Avec 2,59 points, Haïti est placée en dernière position : 140e sur les 140 pays pris en compte dans le dernier classement mondial sur la compétitivité touristique établi par le Forum économique mondial.

"Réduire les obstacles à la croissance économique et la création d’emplois", tel est le thème du rapport rendu public, hier mercredi, par Group Croissance.

La place occupée par l’ancienne "perle des Antilles" est peu enviable, par rapport aux voisins de la région. La République dominicaine est 86e, et la Jamaïque 67e au classement général de l'année 2013. La Barbade est reine du tourisme caribéen : 3e dans le classement des Amériques et 27e mondial.

La portion congrue

En 2012, Haïti a reçu la visite de 349 000 touristes étrangers. Piètre score comparé aux quelque 4 millions 306 000 pour la République dominicaine, et pour la Jamaïque, un million 951 000.

Ces touristes ont généré dans l'économie 162 millions de dollars de revenus en Haïti, 4 milliards 352,8 millions en République dominicaine et 2 milliards 12,5 millions à la Jamaïque, selon le rapport 2013 sur la compétitivité touristique.

Le classement de 27 pays des Amériques voit les Etats-Unis caracoler en tête du classement. Suivent le Canada (2e), la Barbade (3e), le Panama (4e), le Mexique (5e), le Costa Rica (6e), le Brésil (7e), Porto Rico (8e), le Chili (9e), l'Uruguay (10e). Cuba ne figure pas sur la liste.

Renverser la tendance

La Suisse est le pays le plus compétitif avec son score de 5,32. Elle est suivie de neuf autres pays, pour le top 10 des plus compétitifs. Ce sont l'Allemagne, l'Autriche, l'Espagne, le Royaume-Uni, les Etats-Unis, la France, le Canada, la Suède, le Singapour. Seulement des changements de rang constatés par rapport au top 10 de  2011.

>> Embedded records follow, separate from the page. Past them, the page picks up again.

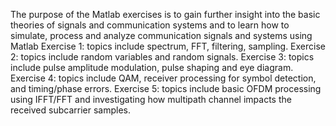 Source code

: The purpose of the Matlab exercises is to gain further insight into the basic theories of signals and communication systems and to learn how to simulate, process and analyze communication signals and systems using Matlab
Exercise 1: topics include spectrum, FFT, filtering, sampling.
Exercise 2: topics include random variables and random signals.
Exercise 3: topics include pulse amplitude modulation, pulse shaping and eye diagram.
Exercise 4: topics include QAM, receiver processing for symbol detection, and timing/phase errors.
Exercise 5: topics include basic OFDM processing using IFFT/FFT and investigating how multipath channel impacts the received subcarrier samples.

L'instabilité politique a eu des conséquences désastreuses sur l'industrie touristique en Haïti durant ces dernières années.

"Les hommes politiques et le secteur des affaires doivent conjuguer leurs efforts pour renverser la tendance", a déclaré l'économiste Kesner Pharel, dont l'entreprise – Group Croissance- est chargée de mener les enquêtes en Haïti pour le compte du Forum économique mondial.

"Le secteur touristique est très sensible aux crises et aux différents problèmes au sein de la société."

Réduire les obstacles à la croissance économique

L'analyse tient compte de trois grands piliers : le cadre général régulateur (système politique, sécurité, santé, efforts mis en place pour soutenir le tourisme); l'environnement des affaires et les infrastructures existantes (transport aérien et terrestre, réseau informatique et communications…); les ressources (ressources humaines, affinité de la population avec le touriste, ressources naturelles et ressources culturelles).

L'indice est calculé sur une échelle de 1 à 7, la note de 7 étant la maximale.

Le cinquième rapport du Forum économique mondial sur le voyage et le tourisme met l'accent, cette année, sur la "réduction des obstacles à la croissance économique et de la création d'emplois".

Il comprend des profils détaillés des 140 pays couverts, y compris une synthèse globale de leur position générale dans l'indice et un relevé des avantages et inconvénients compétitifs du secteur du tourisme et du voyage les plus saillants de chacun d'entre eux.